Resisting Paradise : Tourism, Diaspora, and Sexuality in Caribbean Culture
Tourists flock to the Caribbean for its beaches and spread more than just blankets and dollars. Indeed tourism has overly affected the culture there. Resisting Paradise explores the import of both tourism and diaspora in shaping Caribbean identity. It examines Caribbean writers and others who confront the region's overdependence on the tourist industry and the many ways that tourism continues the legacy of colonialism.
Angelique V. Nixon interrogates the relationship between culture and sex within the production of "paradise" and investigates the ways in which Caribbean writers, artists, and activists respond to and powerfully resist this production. Forms of resistance include critiquing exploitation, challenging dominant historical narratives, exposing tourism's influence on cultural and sexual identity in the Caribbean and its diaspora, and offering alternative models of tourism and travel.
Resisting Paradise places emphasis on the Caribbean people and its diasporic subjects as travelers and as cultural workers contributing to alternate and defiant understandings of tourism in the region.

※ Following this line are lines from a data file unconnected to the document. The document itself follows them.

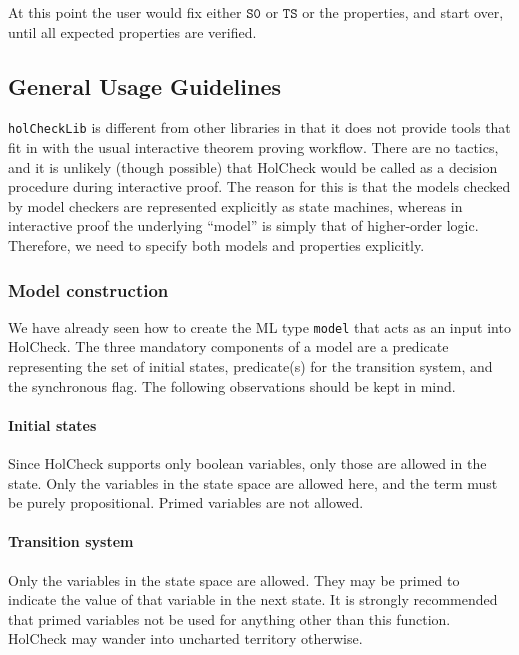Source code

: \documentclass[12pt,fleqn]{article}
\newcommand{\hc}{HolCheck}
\begin{document}
At this point the user would fix either \(\mathtt{S0}\) or \(\mathtt{TS}\) or the properties, and start over, until all expected properties are verified.

\subsection{General Usage Guidelines}

\texttt{holCheckLib} is different from other libraries in that it does not provide tools that fit in with the usual interactive theorem proving workflow. There are no tactics, and it is unlikely (though possible) that \hc{} would be called as a decision procedure during interactive proof. The reason for this is that the models checked by model checkers are represented explicitly as state machines, whereas in \HOL{} interactive proof the underlying ``model'' is simply that of higher-order logic.  Therefore, we need to specify both models and properties explicitly.

\subsubsection{Model construction}\label{sec:models}

We have already seen how to create the ML type \texttt{model} that acts as an input into \hc{}. The three mandatory components of a model are a predicate representing the set of initial states, predicate(s) for the transition system, and the synchronous flag. The following observations should be kept in mind.

\paragraph{Initial states}

Since \hc{} supports only boolean variables, only those are allowed in the state. Only the variables in the state space are allowed here, and the term must be purely propositional. Primed variables are not allowed.

\paragraph{Transition system}

Only the variables in the state space are allowed. They may be primed to indicate the value of that variable in the next state. It is strongly recommended that primed variables not be used for anything other than this function. \hc{} may wander into uncharted territory otherwise.
\end{document}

Through a unique multidisciplinary approach to comparative literary analysis, interviews, and participant observation, Nixon analyzes the ways Caribbean cultural producers are taking control of representation. While focused mainly on the Anglophone Caribbean, the study covers a range of territories including Antigua, the Bahamas, Grenada, Haiti, Jamaica, as well as Trinidad and Tobago, to deliver a potent critique.